• Task instructions
Search the records below for "hosts"; copy each line that has it.

[Start of section]

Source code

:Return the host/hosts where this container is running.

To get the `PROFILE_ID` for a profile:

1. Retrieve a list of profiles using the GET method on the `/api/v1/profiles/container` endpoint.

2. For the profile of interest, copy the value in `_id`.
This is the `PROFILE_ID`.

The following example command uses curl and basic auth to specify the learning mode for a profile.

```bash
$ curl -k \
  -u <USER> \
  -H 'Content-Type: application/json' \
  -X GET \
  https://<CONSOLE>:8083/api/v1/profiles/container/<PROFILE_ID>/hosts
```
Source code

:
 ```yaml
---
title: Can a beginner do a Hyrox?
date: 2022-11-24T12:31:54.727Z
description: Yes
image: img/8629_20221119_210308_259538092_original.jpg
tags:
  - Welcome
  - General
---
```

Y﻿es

[End of section]

• Solution
:Return the host/hosts where this container is running.
  https://<CONSOLE>:8083/api/v1/profiles/container/<PROFILE_ID>/hosts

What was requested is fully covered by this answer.